• WHAT THE TASK REQUIRES:
Look below and pull out each line with the word "that".

===== PROVIDED RECORDS =====

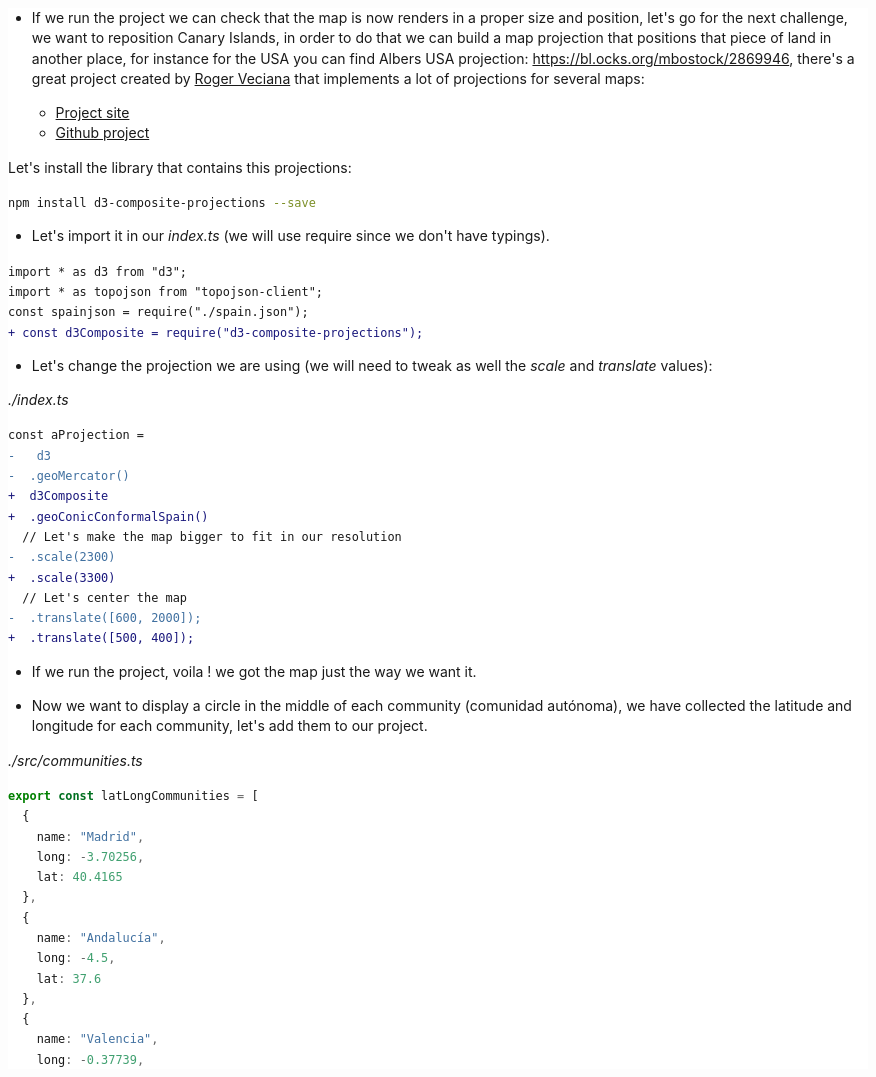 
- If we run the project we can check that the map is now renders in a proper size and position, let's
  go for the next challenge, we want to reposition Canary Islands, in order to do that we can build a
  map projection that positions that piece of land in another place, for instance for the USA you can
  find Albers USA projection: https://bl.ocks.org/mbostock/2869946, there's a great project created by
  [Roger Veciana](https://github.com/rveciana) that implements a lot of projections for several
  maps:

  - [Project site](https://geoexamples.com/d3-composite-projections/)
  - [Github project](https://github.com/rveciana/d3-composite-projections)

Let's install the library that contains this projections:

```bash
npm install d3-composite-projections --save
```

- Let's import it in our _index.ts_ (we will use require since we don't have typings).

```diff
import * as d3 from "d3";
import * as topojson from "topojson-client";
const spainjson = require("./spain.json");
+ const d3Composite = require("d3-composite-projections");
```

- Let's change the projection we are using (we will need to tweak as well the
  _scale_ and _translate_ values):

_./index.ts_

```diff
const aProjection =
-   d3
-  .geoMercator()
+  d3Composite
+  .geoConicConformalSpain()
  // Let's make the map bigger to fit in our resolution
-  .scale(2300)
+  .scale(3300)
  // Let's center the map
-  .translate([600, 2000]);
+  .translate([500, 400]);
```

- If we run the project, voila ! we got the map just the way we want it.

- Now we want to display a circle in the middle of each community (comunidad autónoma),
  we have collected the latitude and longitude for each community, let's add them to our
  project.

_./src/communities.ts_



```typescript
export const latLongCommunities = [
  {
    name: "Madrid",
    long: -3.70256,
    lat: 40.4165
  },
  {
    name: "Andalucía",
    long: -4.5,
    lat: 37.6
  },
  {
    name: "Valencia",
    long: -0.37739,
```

=====
===== PROVIDED RECORDS =====

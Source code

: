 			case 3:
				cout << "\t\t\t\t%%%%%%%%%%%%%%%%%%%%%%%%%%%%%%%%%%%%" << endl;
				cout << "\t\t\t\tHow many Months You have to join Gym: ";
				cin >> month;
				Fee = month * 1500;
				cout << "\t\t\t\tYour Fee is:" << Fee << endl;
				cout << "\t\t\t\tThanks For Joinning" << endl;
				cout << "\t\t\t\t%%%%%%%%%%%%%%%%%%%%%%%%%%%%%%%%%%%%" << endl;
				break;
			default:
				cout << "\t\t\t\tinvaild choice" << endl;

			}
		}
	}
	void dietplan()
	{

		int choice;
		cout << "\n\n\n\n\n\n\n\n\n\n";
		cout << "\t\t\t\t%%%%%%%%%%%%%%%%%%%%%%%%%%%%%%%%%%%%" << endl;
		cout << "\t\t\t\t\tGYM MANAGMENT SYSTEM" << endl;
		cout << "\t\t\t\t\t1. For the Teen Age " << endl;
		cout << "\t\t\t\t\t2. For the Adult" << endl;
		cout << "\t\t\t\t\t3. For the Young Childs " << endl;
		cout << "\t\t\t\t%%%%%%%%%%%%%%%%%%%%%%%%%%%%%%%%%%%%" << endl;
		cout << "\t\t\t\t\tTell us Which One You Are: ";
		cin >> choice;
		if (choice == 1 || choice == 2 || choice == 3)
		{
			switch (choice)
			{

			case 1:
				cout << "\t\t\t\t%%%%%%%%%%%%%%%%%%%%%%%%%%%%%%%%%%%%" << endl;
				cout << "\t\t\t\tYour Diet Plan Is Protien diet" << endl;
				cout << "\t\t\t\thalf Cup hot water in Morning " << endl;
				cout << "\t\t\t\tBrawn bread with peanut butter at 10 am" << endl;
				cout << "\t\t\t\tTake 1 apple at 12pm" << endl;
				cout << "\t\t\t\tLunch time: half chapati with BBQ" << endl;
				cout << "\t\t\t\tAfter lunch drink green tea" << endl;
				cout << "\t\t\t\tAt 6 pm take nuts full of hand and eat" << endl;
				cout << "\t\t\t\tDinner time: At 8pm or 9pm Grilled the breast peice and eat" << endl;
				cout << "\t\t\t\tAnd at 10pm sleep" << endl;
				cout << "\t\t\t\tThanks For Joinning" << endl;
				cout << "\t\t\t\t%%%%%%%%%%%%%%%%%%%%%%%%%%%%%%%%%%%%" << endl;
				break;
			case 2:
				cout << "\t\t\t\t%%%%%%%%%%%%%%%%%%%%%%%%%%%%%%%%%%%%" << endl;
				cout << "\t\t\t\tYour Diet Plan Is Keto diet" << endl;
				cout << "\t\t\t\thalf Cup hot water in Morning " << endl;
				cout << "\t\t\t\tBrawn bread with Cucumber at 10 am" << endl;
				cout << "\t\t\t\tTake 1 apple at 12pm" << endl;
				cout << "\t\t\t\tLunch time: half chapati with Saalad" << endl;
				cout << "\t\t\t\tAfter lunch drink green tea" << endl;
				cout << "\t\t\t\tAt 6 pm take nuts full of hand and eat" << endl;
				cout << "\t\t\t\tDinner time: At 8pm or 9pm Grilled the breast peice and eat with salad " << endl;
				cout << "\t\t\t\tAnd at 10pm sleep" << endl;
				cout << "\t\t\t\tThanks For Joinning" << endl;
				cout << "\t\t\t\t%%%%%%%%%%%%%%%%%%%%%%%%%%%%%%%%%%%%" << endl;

=====

• EXERCISE ANSWER:
- If we run the project we can check that the map is now renders in a proper size and position, let's
  go for the next challenge, we want to reposition Canary Islands, in order to do that we can build a
  map projection that positions that piece of land in another place, for instance for the USA you can
  [Roger Veciana](https://github.com/rveciana) that implements a lot of projections for several
Let's install the library that contains this projections:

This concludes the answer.